Abstract

Contribution: Students do not naturally give unbiased, accurate peer assessments (PAs). Hence, giving teamwork guidelines to students can improve their cooperation, understanding of one another, PA attitude, and PA accuracy. Background: During collaborative learning, PA can improve students’ autonomy, evaluation, and communication, which often enhances their task performance and learning outcomes. However, student bias, low effort, or imprecision can bias PA. Hypothesis: This study hypothesized that teamwork guidelines can improve students’ collaboration and hence their: 1) PA accuracy and 2) attitudes toward PA. Design/Method: This comparison study examined the 447 PAs and 143 survey responses of 143 university students studying computer science in 49 teams. 58 students received teamwork guidelines and 85 students did not.

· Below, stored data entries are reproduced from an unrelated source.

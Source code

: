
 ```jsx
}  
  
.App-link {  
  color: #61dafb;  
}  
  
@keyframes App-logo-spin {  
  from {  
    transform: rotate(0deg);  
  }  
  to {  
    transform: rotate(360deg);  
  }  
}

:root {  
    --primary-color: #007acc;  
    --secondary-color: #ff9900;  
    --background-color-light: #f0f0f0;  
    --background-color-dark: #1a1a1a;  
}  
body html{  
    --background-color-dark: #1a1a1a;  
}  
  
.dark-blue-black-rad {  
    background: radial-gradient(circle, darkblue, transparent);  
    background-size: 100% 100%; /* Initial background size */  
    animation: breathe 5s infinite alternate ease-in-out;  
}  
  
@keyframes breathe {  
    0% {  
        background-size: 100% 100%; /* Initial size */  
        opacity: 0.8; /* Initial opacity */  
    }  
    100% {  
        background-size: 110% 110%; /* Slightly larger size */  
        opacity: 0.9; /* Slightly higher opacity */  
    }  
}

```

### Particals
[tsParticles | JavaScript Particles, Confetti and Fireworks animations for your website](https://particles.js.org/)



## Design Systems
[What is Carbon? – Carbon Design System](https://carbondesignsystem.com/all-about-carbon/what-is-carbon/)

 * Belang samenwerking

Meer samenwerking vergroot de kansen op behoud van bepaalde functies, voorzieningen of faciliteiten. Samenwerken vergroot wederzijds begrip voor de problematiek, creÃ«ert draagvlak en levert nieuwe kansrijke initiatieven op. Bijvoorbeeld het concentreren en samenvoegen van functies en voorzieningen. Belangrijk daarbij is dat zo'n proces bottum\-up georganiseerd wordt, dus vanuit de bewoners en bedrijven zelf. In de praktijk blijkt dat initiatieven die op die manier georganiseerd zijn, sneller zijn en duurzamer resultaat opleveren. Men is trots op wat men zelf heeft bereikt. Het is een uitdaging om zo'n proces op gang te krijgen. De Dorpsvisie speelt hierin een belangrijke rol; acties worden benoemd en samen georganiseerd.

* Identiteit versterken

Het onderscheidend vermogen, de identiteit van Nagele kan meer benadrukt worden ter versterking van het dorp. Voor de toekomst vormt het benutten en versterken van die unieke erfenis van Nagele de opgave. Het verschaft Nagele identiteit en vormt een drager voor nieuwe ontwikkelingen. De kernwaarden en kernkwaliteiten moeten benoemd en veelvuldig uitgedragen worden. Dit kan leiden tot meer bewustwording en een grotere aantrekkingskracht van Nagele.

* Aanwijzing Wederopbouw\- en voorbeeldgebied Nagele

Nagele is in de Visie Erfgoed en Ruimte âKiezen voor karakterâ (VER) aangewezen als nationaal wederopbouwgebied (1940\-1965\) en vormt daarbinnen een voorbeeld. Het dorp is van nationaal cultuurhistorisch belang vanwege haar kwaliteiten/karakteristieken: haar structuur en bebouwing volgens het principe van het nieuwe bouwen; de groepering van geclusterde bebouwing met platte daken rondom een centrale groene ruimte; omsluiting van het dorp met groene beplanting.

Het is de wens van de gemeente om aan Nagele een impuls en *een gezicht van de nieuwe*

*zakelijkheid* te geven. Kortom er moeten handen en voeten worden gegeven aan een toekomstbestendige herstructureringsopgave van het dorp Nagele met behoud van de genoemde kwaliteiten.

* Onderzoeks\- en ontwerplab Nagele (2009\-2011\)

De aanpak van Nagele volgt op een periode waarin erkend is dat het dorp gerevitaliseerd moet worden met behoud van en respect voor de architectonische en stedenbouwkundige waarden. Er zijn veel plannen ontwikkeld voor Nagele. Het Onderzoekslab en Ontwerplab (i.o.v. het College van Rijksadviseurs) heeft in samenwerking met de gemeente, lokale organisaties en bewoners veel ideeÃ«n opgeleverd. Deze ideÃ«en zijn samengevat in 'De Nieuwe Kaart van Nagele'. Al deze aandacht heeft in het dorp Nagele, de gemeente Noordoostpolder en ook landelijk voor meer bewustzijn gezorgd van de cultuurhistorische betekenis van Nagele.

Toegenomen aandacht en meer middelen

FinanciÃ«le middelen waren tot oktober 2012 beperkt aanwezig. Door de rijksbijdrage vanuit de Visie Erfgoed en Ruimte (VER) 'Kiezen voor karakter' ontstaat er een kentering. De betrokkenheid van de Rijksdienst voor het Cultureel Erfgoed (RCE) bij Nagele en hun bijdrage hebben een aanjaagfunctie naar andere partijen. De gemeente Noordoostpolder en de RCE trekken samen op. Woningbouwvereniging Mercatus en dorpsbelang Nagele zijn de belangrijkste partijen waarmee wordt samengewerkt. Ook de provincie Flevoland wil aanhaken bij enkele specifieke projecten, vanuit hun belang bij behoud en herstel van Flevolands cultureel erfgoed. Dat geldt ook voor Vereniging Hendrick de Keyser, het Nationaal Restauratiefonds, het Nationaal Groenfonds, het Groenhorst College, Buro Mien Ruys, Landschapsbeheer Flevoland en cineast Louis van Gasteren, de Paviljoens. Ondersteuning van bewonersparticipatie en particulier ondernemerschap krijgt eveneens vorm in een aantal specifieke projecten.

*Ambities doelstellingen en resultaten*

PAs and teacher assessments (TAs) were analyzed with a multilevel, structural equation model, and survey responses were analyzed with a multivariate outcome, multilevel, and ordered logit regression. Findings: PAs often exceeded TAs of the same student (positive bias), especialy for low-performing students. Compared to other students, students receiving teamwork guidelines gave PAs that resembled TAs more but had a similar positive bias. The relative and absolute differences in peer and TAs (PA – TA, |PA – TA|) mostly differed across teams rather than students. Also, students receiving teamwork guidelines viewed PA as more supportive of their learning, compared to other students without the teamwork guidelines.